▶ [Dataset records]:
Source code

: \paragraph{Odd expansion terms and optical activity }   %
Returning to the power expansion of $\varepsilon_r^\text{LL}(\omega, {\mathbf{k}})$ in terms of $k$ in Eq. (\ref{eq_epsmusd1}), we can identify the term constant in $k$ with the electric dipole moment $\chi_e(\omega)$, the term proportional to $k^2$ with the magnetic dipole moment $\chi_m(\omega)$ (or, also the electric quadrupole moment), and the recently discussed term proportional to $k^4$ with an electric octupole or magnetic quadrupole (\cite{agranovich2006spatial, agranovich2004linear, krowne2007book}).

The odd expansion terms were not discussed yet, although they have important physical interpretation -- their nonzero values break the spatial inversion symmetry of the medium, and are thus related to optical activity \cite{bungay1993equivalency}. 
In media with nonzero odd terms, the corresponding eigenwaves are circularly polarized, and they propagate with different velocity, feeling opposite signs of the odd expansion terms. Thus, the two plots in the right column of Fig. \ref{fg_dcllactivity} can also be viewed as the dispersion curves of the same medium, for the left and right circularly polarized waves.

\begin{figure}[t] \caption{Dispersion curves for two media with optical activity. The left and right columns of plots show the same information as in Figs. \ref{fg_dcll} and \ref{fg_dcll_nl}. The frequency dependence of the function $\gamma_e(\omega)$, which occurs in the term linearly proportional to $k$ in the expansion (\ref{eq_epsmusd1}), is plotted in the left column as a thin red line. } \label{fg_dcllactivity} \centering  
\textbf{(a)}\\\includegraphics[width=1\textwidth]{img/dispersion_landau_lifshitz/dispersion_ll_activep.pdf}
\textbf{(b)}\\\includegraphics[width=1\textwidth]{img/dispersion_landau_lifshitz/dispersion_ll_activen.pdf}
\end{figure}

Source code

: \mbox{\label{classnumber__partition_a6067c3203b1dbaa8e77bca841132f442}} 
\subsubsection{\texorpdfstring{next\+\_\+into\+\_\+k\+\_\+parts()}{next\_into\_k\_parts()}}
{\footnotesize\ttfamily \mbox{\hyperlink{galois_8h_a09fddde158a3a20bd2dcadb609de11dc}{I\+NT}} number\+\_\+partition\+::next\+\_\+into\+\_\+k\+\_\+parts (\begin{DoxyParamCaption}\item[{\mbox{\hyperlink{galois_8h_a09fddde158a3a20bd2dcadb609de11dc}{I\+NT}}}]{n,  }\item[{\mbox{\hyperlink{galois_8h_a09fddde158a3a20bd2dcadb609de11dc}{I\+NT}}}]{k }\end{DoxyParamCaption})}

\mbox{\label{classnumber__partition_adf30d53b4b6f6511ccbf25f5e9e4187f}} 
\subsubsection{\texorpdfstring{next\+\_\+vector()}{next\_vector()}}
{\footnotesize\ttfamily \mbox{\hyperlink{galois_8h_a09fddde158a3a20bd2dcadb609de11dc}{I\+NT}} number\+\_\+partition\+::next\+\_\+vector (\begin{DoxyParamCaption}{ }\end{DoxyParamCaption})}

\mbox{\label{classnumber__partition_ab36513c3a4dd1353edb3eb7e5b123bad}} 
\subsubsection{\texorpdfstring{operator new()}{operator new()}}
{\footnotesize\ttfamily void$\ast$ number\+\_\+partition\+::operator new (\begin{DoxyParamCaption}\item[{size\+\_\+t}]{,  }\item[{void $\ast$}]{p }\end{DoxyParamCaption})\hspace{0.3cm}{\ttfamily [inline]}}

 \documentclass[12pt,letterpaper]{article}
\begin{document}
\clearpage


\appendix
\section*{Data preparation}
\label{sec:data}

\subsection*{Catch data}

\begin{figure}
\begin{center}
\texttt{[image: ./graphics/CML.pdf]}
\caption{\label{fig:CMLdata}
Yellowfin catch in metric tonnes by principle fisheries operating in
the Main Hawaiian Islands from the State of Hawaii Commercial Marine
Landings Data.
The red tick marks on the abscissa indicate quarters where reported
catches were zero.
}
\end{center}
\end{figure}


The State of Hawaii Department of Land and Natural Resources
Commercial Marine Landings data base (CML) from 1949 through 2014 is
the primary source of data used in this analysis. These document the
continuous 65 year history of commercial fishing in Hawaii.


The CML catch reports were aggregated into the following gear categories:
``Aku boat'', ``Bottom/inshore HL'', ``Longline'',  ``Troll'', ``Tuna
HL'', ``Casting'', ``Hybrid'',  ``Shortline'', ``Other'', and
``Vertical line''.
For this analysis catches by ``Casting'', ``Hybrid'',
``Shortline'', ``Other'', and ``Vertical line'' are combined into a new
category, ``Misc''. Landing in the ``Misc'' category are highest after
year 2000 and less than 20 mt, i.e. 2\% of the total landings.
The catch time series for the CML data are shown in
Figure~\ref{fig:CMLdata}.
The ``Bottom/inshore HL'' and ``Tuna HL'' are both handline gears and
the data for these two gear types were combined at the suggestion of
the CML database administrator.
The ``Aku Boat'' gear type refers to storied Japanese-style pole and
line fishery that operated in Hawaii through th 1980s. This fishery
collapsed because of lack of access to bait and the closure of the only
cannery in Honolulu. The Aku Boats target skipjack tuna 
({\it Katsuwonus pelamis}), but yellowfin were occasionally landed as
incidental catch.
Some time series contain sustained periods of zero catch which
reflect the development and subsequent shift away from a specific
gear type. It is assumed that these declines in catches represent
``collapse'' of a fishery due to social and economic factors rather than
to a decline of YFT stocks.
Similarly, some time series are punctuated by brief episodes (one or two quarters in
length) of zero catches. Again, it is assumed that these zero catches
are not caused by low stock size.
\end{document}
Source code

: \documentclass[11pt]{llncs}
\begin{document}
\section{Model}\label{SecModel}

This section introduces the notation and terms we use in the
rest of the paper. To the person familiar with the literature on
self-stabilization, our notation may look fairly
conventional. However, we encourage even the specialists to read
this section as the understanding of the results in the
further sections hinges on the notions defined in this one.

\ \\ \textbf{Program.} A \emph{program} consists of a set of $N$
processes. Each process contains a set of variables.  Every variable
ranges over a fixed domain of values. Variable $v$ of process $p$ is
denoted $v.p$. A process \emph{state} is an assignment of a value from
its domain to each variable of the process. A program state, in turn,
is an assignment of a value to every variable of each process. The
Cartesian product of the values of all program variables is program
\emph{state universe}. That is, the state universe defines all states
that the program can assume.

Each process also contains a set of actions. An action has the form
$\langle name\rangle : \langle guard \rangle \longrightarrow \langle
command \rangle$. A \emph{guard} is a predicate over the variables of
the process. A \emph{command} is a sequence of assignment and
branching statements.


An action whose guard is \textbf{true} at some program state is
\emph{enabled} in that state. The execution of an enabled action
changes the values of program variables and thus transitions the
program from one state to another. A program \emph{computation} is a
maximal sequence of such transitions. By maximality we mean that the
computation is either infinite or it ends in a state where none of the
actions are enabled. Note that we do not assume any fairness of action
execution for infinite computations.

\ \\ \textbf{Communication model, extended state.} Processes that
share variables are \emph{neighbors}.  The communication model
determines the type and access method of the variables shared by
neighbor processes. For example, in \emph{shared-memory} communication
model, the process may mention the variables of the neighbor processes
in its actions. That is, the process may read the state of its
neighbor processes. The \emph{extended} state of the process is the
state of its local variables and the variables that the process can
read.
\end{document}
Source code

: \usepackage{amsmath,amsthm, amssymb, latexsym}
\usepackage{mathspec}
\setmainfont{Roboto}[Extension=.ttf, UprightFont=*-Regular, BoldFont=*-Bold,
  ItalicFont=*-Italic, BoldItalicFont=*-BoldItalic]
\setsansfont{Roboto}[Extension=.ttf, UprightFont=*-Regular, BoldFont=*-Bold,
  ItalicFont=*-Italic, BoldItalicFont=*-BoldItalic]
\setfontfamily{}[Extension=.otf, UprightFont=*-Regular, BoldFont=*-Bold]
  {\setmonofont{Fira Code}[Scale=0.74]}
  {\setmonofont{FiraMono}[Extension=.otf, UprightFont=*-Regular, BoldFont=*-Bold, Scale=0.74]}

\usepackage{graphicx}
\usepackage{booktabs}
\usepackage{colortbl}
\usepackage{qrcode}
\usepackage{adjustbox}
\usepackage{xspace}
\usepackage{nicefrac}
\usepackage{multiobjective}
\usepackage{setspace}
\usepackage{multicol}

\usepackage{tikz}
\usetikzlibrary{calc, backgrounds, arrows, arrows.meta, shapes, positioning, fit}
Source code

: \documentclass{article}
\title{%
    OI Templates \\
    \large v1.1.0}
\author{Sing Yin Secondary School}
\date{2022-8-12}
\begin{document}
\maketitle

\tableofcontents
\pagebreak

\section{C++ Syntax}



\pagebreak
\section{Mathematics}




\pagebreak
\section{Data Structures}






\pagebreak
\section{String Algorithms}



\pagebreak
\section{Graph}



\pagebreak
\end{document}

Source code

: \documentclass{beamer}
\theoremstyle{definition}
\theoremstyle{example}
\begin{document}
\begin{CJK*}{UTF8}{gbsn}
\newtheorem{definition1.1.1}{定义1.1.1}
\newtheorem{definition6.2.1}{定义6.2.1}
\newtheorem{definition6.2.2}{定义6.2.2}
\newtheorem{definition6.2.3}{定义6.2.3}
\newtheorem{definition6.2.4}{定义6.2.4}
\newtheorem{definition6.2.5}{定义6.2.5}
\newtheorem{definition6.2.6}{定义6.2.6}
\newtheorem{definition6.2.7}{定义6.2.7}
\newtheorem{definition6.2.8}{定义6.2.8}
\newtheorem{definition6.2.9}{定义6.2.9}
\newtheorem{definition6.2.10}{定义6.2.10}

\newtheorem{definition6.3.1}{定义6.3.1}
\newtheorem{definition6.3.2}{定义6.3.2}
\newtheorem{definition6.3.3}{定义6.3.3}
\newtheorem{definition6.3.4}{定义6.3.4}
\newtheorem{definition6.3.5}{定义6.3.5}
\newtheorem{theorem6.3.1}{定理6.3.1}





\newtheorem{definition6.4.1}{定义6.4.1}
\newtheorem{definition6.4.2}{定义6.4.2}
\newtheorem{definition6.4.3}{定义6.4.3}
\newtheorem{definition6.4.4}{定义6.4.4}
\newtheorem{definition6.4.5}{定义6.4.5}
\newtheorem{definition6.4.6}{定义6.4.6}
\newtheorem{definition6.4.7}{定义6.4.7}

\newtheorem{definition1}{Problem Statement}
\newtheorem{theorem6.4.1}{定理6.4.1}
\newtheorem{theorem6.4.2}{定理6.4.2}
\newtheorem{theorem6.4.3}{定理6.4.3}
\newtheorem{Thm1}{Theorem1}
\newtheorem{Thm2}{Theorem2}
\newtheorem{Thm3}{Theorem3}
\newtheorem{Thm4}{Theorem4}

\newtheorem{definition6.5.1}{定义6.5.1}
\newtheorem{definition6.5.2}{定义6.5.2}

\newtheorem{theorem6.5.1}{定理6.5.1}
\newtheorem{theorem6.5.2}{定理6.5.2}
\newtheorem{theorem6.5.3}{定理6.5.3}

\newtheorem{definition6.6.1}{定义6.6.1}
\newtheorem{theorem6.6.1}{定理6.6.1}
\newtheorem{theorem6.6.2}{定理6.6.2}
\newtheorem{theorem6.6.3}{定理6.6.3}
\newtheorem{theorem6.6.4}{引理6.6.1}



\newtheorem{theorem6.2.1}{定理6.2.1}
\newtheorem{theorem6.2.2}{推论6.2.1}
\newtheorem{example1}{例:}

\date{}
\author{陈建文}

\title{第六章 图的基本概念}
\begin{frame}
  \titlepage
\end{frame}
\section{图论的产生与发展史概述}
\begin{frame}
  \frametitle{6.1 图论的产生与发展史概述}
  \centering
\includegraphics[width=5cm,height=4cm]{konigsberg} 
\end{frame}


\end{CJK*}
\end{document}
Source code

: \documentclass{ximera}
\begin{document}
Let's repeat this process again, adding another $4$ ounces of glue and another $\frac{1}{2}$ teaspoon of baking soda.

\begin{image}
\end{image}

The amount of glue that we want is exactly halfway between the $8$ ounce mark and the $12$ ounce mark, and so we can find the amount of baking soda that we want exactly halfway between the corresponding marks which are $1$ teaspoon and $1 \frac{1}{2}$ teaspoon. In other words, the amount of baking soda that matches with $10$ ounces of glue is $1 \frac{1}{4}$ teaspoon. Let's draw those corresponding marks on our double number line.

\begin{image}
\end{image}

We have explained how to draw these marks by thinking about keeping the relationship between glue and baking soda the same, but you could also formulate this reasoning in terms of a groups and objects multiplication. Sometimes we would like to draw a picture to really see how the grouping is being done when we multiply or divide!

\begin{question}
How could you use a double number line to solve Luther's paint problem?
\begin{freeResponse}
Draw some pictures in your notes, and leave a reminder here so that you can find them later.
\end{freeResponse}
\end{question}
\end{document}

▶ [Task goal]: Pick each line holding "were" out of the entries above and return it.

▶ [Response to this task]:
The odd expansion terms were not discussed yet, although they have important physical interpretation -- their nonzero values break the spatial inversion symmetry of the medium, and are thus related to optical activity \cite{bungay1993equivalency}. 
catches were zero.
The CML catch reports were aggregated into the following gear categories:
the data for these two gear types were combined at the suggestion of
({\it Katsuwonus pelamis}), but yellowfin were occasionally landed as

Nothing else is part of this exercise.